• [Work item] Your output is to consist only of the line containing "This repository is" and the lines after it, through the end of the data, reproduced exactly.

• [Data extracted from a collection]
---
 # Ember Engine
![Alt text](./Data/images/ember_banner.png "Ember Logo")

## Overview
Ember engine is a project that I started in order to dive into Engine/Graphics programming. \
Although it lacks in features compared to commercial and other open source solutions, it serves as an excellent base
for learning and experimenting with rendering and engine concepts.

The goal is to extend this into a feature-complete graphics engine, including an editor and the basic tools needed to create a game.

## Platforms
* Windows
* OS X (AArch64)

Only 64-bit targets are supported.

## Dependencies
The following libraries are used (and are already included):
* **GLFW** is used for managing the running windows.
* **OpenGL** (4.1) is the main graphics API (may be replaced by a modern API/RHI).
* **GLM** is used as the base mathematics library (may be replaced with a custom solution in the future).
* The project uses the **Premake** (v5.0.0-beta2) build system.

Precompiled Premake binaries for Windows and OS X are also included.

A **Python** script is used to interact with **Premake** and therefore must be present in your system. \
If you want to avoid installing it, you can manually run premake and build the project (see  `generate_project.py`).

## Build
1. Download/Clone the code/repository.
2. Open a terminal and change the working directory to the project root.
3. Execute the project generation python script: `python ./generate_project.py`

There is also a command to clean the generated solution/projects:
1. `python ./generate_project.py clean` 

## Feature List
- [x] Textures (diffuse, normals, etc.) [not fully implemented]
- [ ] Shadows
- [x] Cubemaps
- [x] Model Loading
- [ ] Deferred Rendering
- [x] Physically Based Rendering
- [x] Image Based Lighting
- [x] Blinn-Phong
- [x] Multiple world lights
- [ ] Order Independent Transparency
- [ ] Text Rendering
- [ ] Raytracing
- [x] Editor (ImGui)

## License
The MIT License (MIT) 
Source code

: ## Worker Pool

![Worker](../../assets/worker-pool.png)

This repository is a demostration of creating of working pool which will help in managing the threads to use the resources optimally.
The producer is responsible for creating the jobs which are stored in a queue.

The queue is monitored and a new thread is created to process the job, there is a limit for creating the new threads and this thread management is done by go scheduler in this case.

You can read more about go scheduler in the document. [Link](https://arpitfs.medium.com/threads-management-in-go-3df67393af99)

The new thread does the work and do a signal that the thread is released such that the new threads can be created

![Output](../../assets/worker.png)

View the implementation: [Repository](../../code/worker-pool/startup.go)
---
• [Task result]
This repository is a demostration of creating of working pool which will help in managing the threads to use the resources optimally.
The producer is responsible for creating the jobs which are stored in a queue.

The queue is monitored and a new thread is created to process the job, there is a limit for creating the new threads and this thread management is done by go scheduler in this case.

You can read more about go scheduler in the document. [Link](https://arpitfs.medium.com/threads-management-in-go-3df67393af99)

The new thread does the work and do a signal that the thread is released such that the new threads can be created

![Output](../../assets/worker.png)

View the implementation: [Repository](../../code/worker-pool/startup.go)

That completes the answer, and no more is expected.